Surely enough, after a few more minutes he came upon the same shafts of light, the same leafy tunnel, the same shell road. The same river rock building.
   The door was open. No one was there. He drove up as though magnetised.
   Why am I doing this?
   He left his truck, his feet pulling him to the door. A cold autumn wind surged at his back, pushing him forward. The scent of roses and jasmine assaulted him again, but gently, spreading cool fingers over his face and neck.
   It was warm in the café. The moss was slightly thicker on the wall stones, and the curtains in the alcove were open, but nothing else had changed. It was as though he had never left. He breathed out steadily. There had to be some method to all of this, but he couldn’t make sense of it.
   “Oh can’t you, dear William Grant?”
   It was a woman’s voice, low and secretive. Softer than spring rain. He turned.
   The blonde smiled at him. The door was still open behind her, but he hardly noticed. He could not speak.
   “But that isn’t your name, is it? It’s wise not to give the Folk your name.”
   The Folk. That rang a little chime inside of him, but he could not place it.
   “What is it you wished for?” she asked, taking his hand and leading him to the plush couches. “What is it you desire most in the world? Love. You said as much, and you are worthy of it. You yearn for a love as strong as your sister’s. You have lost so much, and now you have lost her. She has her own life now. She will tuck your love into a box and set it aside. You have feared this. But you know it is true.”
   Her voice was mellifluous, light as sugared petals, fresh as a mountain stream. He ached when she stopped talking, absolutely ached.
   She plucked a flower from her hair and tucked it behind his ear.
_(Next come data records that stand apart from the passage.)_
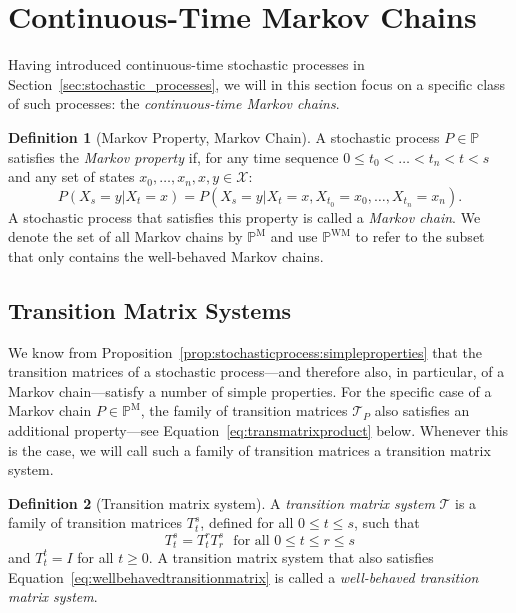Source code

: \documentclass[10pt]{paper}
\theoremstyle{definition}
\newtheorem{definition}{Definition}
\newcommand{\states}{\mathcal{X}}
\newcommand{\processes}{\mathbb{P}}
\newcommand{\mprocesses}{\processes^{\mathrm{M}}}
\newcommand{\wmprocesses}{\processes^{\mathrm{WM}}}
\begin{document}
\section{Continuous-Time Markov Chains}\label{sec:cont_time_markov_chains}

Having introduced continuous-time stochastic processes in Section~\ref{sec:stochastic_processes}, we will in this section focus on a specific class of such processes: the \emph{continuous-time Markov chains}.

\begin{definition}[Markov Property, Markov Chain]\label{def:markov_property}
A stochastic process $P\in\processes$ satisfies the \emph{Markov property} if, for any time sequence $0\leq t_0<\dots<t_{n}<t<s$ and any set of states $x_{0},\dots,x_{n},x,y\in\states$:
\begin{equation*}
P(X_s=y\vert X_{t}=x)=P(X_s=y\vert X_t=x, X_{t_0}=x_{0}, \dots, X_{t_n}=x_{n}).
\end{equation*}
A stochastic process that satisfies this property is called a \emph{Markov chain}. We denote the set of all Markov chains by $\mprocesses$ and use $\wmprocesses$ to refer to the subset that only contains the well-behaved Markov chains.
\end{definition}

\subsection{Transition Matrix Systems}

We know from Proposition~\ref{prop:stochasticprocess:simpleproperties} that the transition matrices of a stochastic process---and therefore also, in particular, of a Markov chain---satisfy a number of simple properties. For the specific case of a Markov chain $P\in\mprocesses$, the family of transition matrices $\mathcal{T}_P$ also satisfies an additional property---see Equation~\eqref{eq:transmatrixproduct} below. Whenever this is the case, we will call such a family of transition matrices a transition matrix system.

\begin{definition}[Transition matrix system]
A \emph{transition matrix system} $\mathcal{T}$ is a family of transition matrices $T_t^s$, defined for all $0\leq t\leq s$, such that
\begin{equation}\label{eq:transmatrixproduct}
T_t^s=T_t^r T_r^s
\text{~~for all $0\leq t\leq r\leq s$}
\end{equation}
and $T_t^t=I$ for all $t\geq0$. A transition matrix system that also satisfies Equation~\eqref{eq:wellbehavedtransitionmatrix} is called a \emph{well-behaved transition matrix system}.
\end{definition}
\end{document}
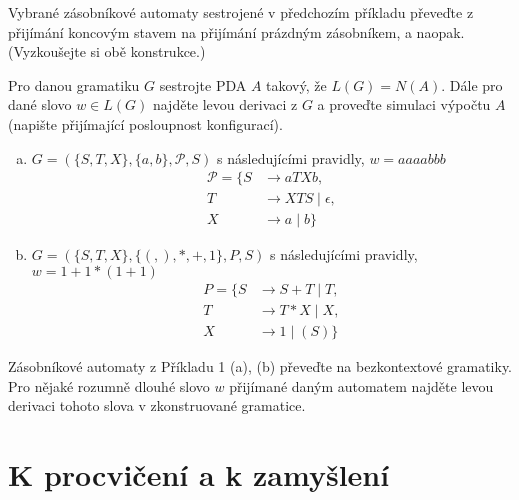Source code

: \documentclass[a4paper,12pt]{amsart}
\begin{document}
\smallskip\begin{problem}

    Vybrané zásobníkové automaty sestrojené v předchozím příkladu převeďte z přijímání koncovým stavem na přijímání prázdným zásobníkem, a naopak. (Vyzkoušejte si obě konstrukce.)

\end{problem}


\smallskip\begin{problem}

    Pro danou gramatiku $G$ sestrojte PDA $A$ takový, že $L(G)=N(A)$. Dále pro dané slovo $w\in L(G)$ najděte levou derivaci z $G$ a proveďte simulaci výpočtu $A$ (napište přijímající posloupnost konfigurací).

    \begin{enumerate}[(a)]\setlength\itemsep{6pt}
        \item $G=(\{S,T,X\},\{a,b\},\mathcal P,S)$ s následujícími pravidly, $w=aaaabbb$
        \begin{align*}
            \mathcal P=\{S&\rightarrow aTXb, \\
            T&\rightarrow XTS\mid \epsilon,\\ 
            X&\rightarrow a\mid b\}
        \end{align*}
        \item $G=(\{S,T,X\},\{(,),*,+,1\},P,S)$ s následujícími pravidly, $w=1+1*(1+1)$
        \begin{align*}
            P=\{S&\rightarrow S+T\mid T, \\
            T&\rightarrow T*X\mid X,\\ 
            X&\rightarrow 1\mid (S)\}
        \end{align*}
    \end{enumerate}

\end{problem}
    

\begin{problem}

    Zásobníkové automaty z Příkladu 1 (a), (b) převeďte na bezkontextové gramatiky. Pro nějaké rozumně dlouhé slovo $w$ přijímané daným automatem najděte levou derivaci tohoto slova v zkonstruované gramatice.

\end{problem}


\section*{K procvičení a k zamyšlení}
\end{document}
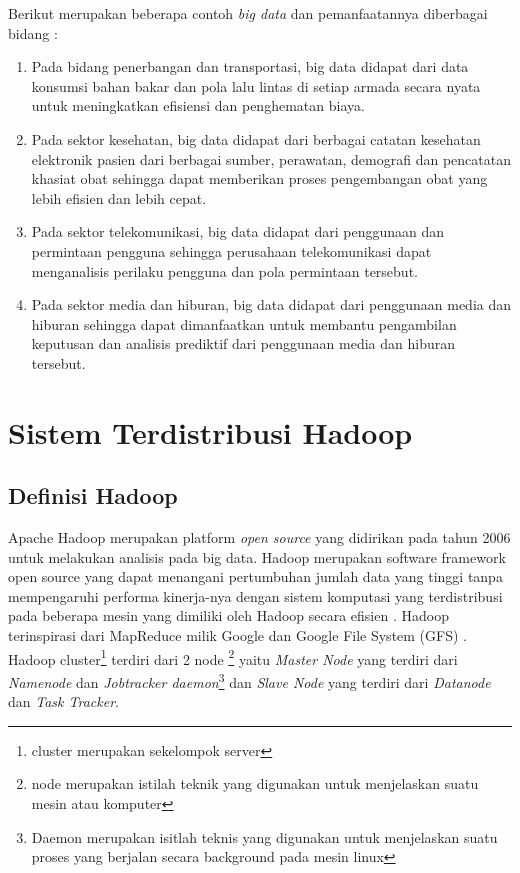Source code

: Berikut merupakan beberapa contoh \textit{big data} dan pemanfaatannya diberbagai bidang \cite{JNetwork2012introductionBigData}:
\begin{enumerate}
	\item Pada bidang penerbangan dan transportasi, big data didapat dari data konsumsi bahan bakar dan pola lalu lintas di setiap armada secara nyata untuk meningkatkan efisiensi dan penghematan biaya.
	\item Pada sektor kesehatan, big data didapat dari berbagai catatan kesehatan elektronik pasien dari berbagai sumber, perawatan, demografi dan pencatatan khasiat obat sehingga dapat memberikan proses pengembangan obat yang lebih efisien dan lebih cepat.
	\item Pada sektor telekomunikasi, big data didapat dari penggunaan dan permintaan pengguna sehingga perusahaan telekomunikasi dapat menganalisis perilaku pengguna dan pola permintaan tersebut.
	\item Pada sektor media dan hiburan, big data didapat dari penggunaan media dan hiburan sehingga dapat dimanfaatkan untuk membantu pengambilan keputusan dan analisis prediktif dari penggunaan media dan hiburan tersebut.
\end{enumerate}


\section{Sistem Terdistribusi Hadoop}
	\subsection{Definisi Hadoop}
	Apache Hadoop merupakan platform \textit{open source} yang didirikan pada tahun 2006 untuk melakukan analisis pada big data. Hadoop merupakan software framework open source yang dapat menangani pertumbuhan jumlah data yang tinggi tanpa mempengaruhi performa kinerja-nya dengan sistem komputasi yang terdistribusi pada beberapa mesin yang dimiliki oleh Hadoop secara efisien \cite{Lam:2010:HA:1965594}. Hadoop terinspirasi dari MapReduce milik Google\cite{GoogleMR:2004} dan Google File System (GFS) \cite{GFS:2003}. \\
	Hadoop cluster\footnote{cluster merupakan sekelompok server} terdiri dari 2 node \footnote{node merupakan istilah teknik yang digunakan untuk menjelaskan suatu mesin atau komputer} yaitu \textit{Master Node} yang terdiri dari \textit{Namenode} dan \textit{Jobtracker daemon}\footnote{Daemon merupakan isitlah teknis yang digunakan untuk menjelaskan suatu proses yang berjalan secara background pada mesin linux} dan \textit{Slave Node} yang terdiri dari \textit{Datanode} dan \textit{Task Tracker}.
	
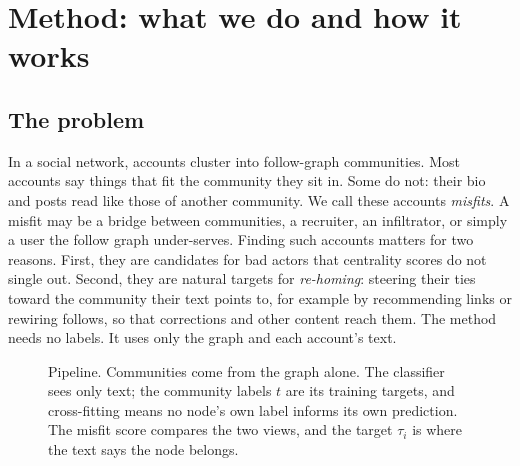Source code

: \providecommand{\pc}{p_C}

\section{Method: what we do and how it works}
\label{sec:method}

\subsection{The problem}
In a social network, accounts cluster into follow-graph communities. Most accounts say things that fit the community they sit in. Some do not: their bio and posts read like those of another community. We call these accounts \emph{misfits}. A misfit may be a bridge between communities, a recruiter, an infiltrator, or simply a user the follow graph under-serves. Finding such accounts matters for two reasons. First, they are candidates for bad actors that centrality scores do not single out. Second, they are natural targets for \emph{re-homing}: steering their ties toward the community their text points to, for example by recommending links or rewiring follows, so that corrections and other content reach them. The method needs no labels. It uses only the graph and each account's text.

\begin{figure}[htbp]
\centering
{}
\caption{Pipeline. Communities come from the graph alone. The classifier sees only text; the community labels $t$ are its training targets, and cross-fitting means no node's own label informs its own prediction. The misfit score compares the two views, and the target $\tau_i$ is where the text says the node belongs.}
\label{fig:pipeline}
\end{figure}

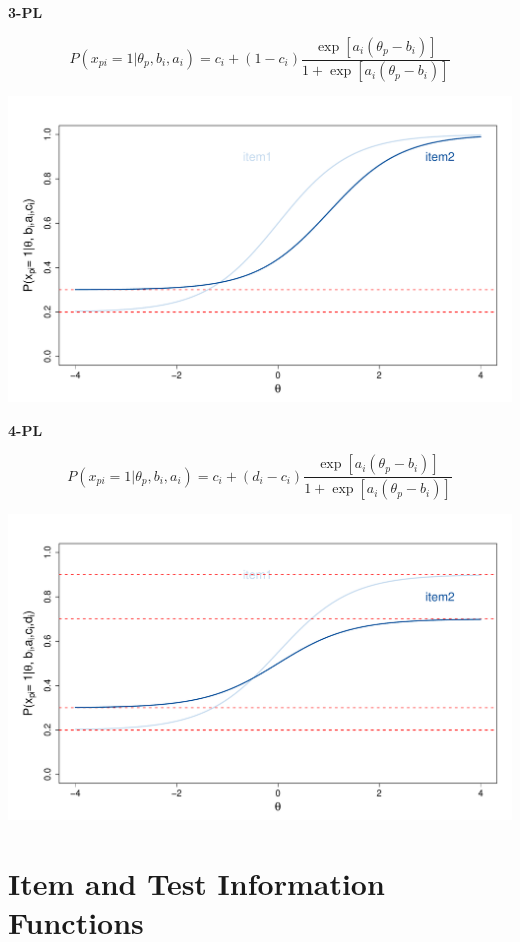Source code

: \documentclass[aspectratio=149, compress]{beamer}
\begin{document}
\begin{frame}


\begin{overprint}
	
	\begin{center}
		\textbf{3-PL}
	\end{center}
	\small
	$$P(x_{pi} = 1| \theta_p, b_i, a_i) = c_i + (1 - c_i) \dfrac{\exp[a_i(\theta_p - b_i)]}{1+\exp[a_i(\theta_p - b_i)]}$$
	
	\centering
	\includegraphics[width=.75\linewidth]{img/icc-3pl}
	
		\begin{center}
		\textbf{4-PL}
	\end{center}
	\small
	$$P(x_{pi} = 1| \theta_p, b_i, a_i) = c_i + (d_i - c_i) \dfrac{\exp[a_i(\theta_p - b_i)]}{1+\exp[a_i(\theta_p - b_i)]}$$
	
		\centering
	\includegraphics[width=.75\linewidth]{img/icc-4pl}
\end{overprint}

		
		

\end{frame}


\section[IFs]{Item and Test Information Functions}
\end{document}

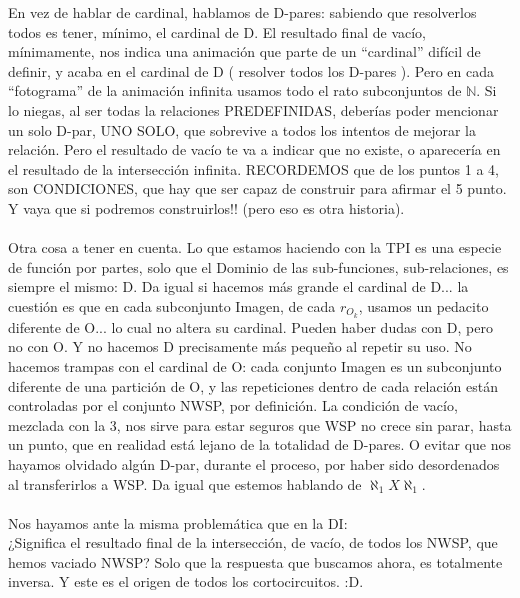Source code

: 	\noindent
	En vez de hablar de cardinal, hablamos de D-pares: sabiendo que resolverlos todos es tener, mínimo, el cardinal de D. El resultado final de vacío, mínimamente, nos indica una animación que parte de un ``cardinal'' difícil de definir, y acaba en el cardinal de D ( resolver todos los D-pares ). Pero en cada ``fotograma'' de la animación infinita usamos todo el rato subconjuntos de $\mathbb{N}$. Si lo niegas, al ser todas la relaciones PREDEFINIDAS, deberías poder mencionar un solo D-par, UNO SOLO, que sobrevive a todos los intentos de mejorar la relación. Pero el resultado de vacío te va a indicar que no existe, o aparecería en el resultado de la intersección infinita. RECORDEMOS que de los puntos 1 a 4, son CONDICIONES, que hay que ser capaz de construir para afirmar el 5 punto. Y vaya que si podremos construirlos!! (pero eso es otra historia).
	\\\\
	
	\noindent
	Otra cosa a tener en cuenta. Lo que estamos haciendo con la TPI es una especie de función por partes, solo que el Dominio de las sub-funciones, sub-relaciones, es siempre el mismo: D. Da igual si hacemos más grande el cardinal de D... la cuestión es que en cada subconjunto Imagen, de cada $r_{O_{k}}$, usamos un pedacito diferente de O... lo cual no altera su cardinal. Pueden haber dudas con D, pero no con O. Y no hacemos D precisamente más pequeño al repetir su uso. No hacemos trampas con el cardinal de O: cada conjunto Imagen es un subconjunto diferente de una partición de O, y las repeticiones dentro de cada relación están controladas por el conjunto NWSP, por definición. La condición de vacío, mezclada con la 3, nos sirve para estar seguros que WSP no crece sin parar, hasta un punto, que en realidad está lejano de la totalidad de D-pares. O evitar que nos hayamos olvidado algún D-par, durante el proceso, por haber sido desordenados al transferirlos a WSP. Da igual que estemos hablando de $\aleph_{1} X \aleph_{1}$.
	\\\\
	 
	\noindent
	Nos hayamos ante la misma problemática que en la DI:\\
	¿Significa el resultado final de la intersección, de vacío, de todos los NWSP, que hemos vaciado NWSP? Solo que la respuesta que buscamos ahora, es totalmente inversa. Y este es el origen de todos los cortocircuitos. :D.
	\\\\
	
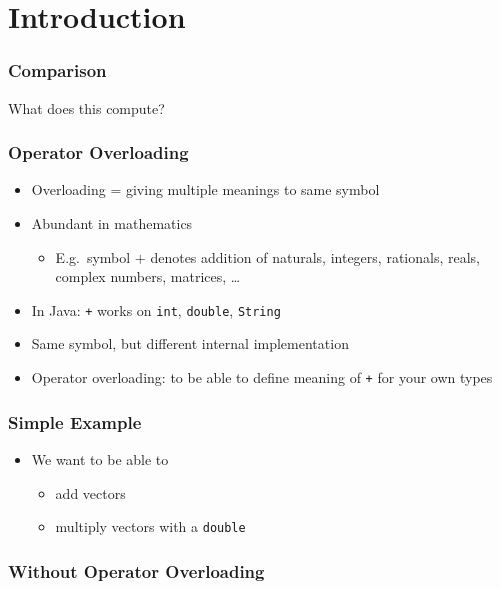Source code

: \section{Introduction}
\frame{\tableofcontents[currentsection]}

\begin{frame}
  \frametitle{Comparison}
  \begin{center}
    What does this compute?
  \end{center}
\end{frame}

\begin{frame}
  \frametitle{Operator Overloading}
  \begin{itemize}
    \item Overloading = giving multiple meanings to same symbol
    \item Abundant in mathematics
          \begin{itemize}
            \item E.g.~symbol $+$ denotes addition of naturals, integers, rationals, reals, complex numbers, matrices, \dots
          \end{itemize}
    \item In Java: {\tt +} works on {\tt int}, {\tt double}, {\tt String}
    \item Same symbol, but different internal implementation
    \item Operator overloading: to be able to define meaning of {\tt +}
          for your own types
  \end{itemize}
\end{frame}

\begin{frame}
  \frametitle{Simple Example}
  \begin{itemize}
    \item We want to be able to
          \begin{itemize}
            \item add vectors
            \item multiply vectors with a \texttt{double}
          \end{itemize}
  \end{itemize}
\end{frame}

\begin{frame}
  \frametitle{Without Operator Overloading}
\end{frame}

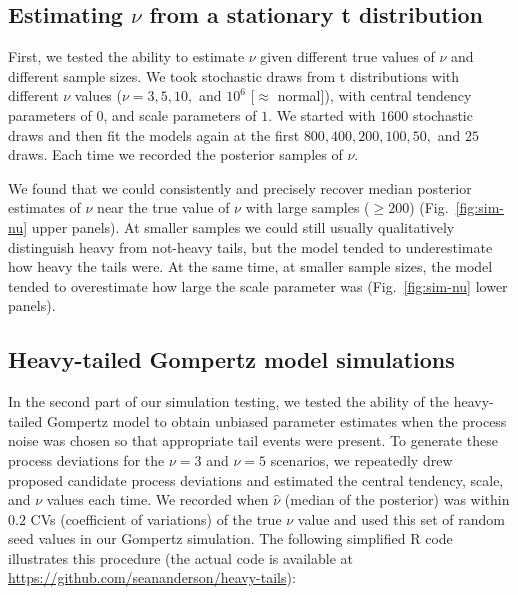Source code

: \subsection{Estimating $\nu$ from a stationary t distribution}

First, we tested the ability to estimate $\nu$ given different true values of
$\nu$ and different sample sizes. We took stochastic draws from t
distributions with different $\nu$ values ($\nu = 3, 5, 10,$ and $10^6$
[$\approx$ normal]), with central tendency parameters of $0$, and scale
parameters of $1$. We started with $1600$ stochastic draws and then fit the
models again at the first $800, 400, 200, 100, 50,$ and $25$ draws. Each time
we recorded the posterior samples of $\nu$.

We found that we could consistently and precisely recover median posterior
estimates of $\nu$ near the true value of $\nu$ with large samples ($\ge 200$)
(Fig.~\ref{fig:sim-nu} upper panels). At smaller samples we could still
usually qualitatively distinguish heavy from not-heavy tails, but the model
tended to underestimate how heavy the tails were. At the same time, at smaller
sample sizes, the model tended to overestimate how large the scale parameter
was (Fig.~\ref{fig:sim-nu} lower panels).

\subsection{Heavy-tailed Gompertz model simulations}

In the second part of our simulation testing, we tested the ability of the
heavy-tailed Gompertz model to obtain unbiased parameter estimates when the
process noise was chosen so that appropriate tail events were present. To
generate these process deviations for the $\nu = 3$ and $\nu = 5$ scenarios,
we repeatedly drew proposed candidate process deviations and estimated the
central tendency, scale, and $\nu$ values each time. We recorded when
$\hat{\nu}$ (median of the posterior) was within $0.2$ CVs (coefficient of
variations) of the true $\nu$ value and used this set of random seed values in
our Gompertz simulation. The following simplified R code illustrates this
procedure (the actual code is available at
\url{https://github.com/seananderson/heavy-tails}):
The brush of her fingers against his face made him shudder.
   “It’s true,” he said at last, quietly. He wanted to fall forward in her arms.
   “Yield, then,” she whispered. “Yield to your desire and do not be afraid. Know that if you come with me, no one, and nothing, can harm you again.”
   He believed her. It was incredible, but he did. He would have believed anything she said.
   The café was filled with the smells of pumpkin pie and cinnamon apples. He could have fallen asleep.
   “What is this?” he asked.
   “Whatever you want it to be. Come with me, and feast every night. Dance every night. You never need bother with this world, its death, its pain, or its fear ever again. I will open mysteries to you that you cannot imagine.” She slid a finger under his chin. “Do you ever wonder why you are always lost? Do you care to be found?”
   “This place…”
   “We can go far from here. We can go to meadows untouched by man, to forests flooded with fireflies, to mountains that veritably pierce the skies.”
   “Please don’t stop talking.”
   Her laugh was tenderly indulgent. “It is time for you to make a choice.”
   “Choice?”
   “Yes. Will you come with me, and be mine?”
   “Be yours?”
   “My lover, undying.”
   Undying. “I don’t know what to do, I don’t know what to feel!” He pressed himself to her neck, taking in her honey-berry scent.
   He was at the lake again with his sister. Jars full of fireflies and his mother called them back inside. Blueberry pie and laughter, the drowsing quiet of an autumn night. A fire in the hearth, sputtering, crackling, going out.
   “Would you like to know such a world always?” the fey woman asked. “Would you like the wind to call your name, and the flowers sing you to sleep? You can have this and more. But come with me, and never leave. Never return to this world of loss and pain.”
   Yes, he wanted to say. Yes, all of this, and I don’t care anymore, I’m no longer afraid. It’s so easy to fear what you don’t understand. I’m so sick of being lost, even when I know where I am and where I’m going. I know you wouldn’t lie.
   Amy. Colin pictured her in her white skirts, with ruddied cheeks. She had kissed his head as he left the reception. “Visit soon, okay, doofus?”
   “No.” Colin sat up, all enchantment broken. “No, I’m sorry, I…I can’t.”
   The woman smiled at him sadly. “We all must pay love’s tithe, dear boy. Go now, and see to the one you love. Know always that the choice was yours.”
   He got to his feet and tried to look away from her. He couldn’t. “She’s my family. I want to stay with you, but I can’t just disappear on her. Or my life. I have a life. I go to college, I—” Then he stopped abruptly, because none of this mattered. “I’m never going to find anyone of my own, am I?”
   The woman rose, and the colour of her eyes shifted with the light. She did not respond.
   “I’m not going to, am I? There’s only you.”
   “Your choice is made.” She turned, and headed for the back door, head lowered.
   “Wait!” he called. “Wait. I’ll tell you my name, if you want it.”
   She stopped, but did not turn. “It is yours, and keep it close.”
   “Colin. My name is Colin.”
   The woman’s laugh was spritely, and when she turned she was much changed. Her cheekbones were high and sharp, her eyes glistening black and iridescent. Her ears pierced through her hair, knifelike, and her lips were bloody red. “Colin,” she repeated. “You may call me Mab, but you will never see me again. You may see me only in your dreams.”
   With that she was gone. She disappeared on the spot, there one moment and erupted into shimmering air the next.
   Colin was out the door and back in the truck by dawn again. He laid his head on his steering wheel, breathing in the scents of worn beaten pleather and faded cigarette smoke.
   When he raised his head, he was in Louisiana again. The dawn was unfolding on dove wings above, and behind his truck, an empty forest clearing. He whispered the name to himself, “Mab,” and then drove off.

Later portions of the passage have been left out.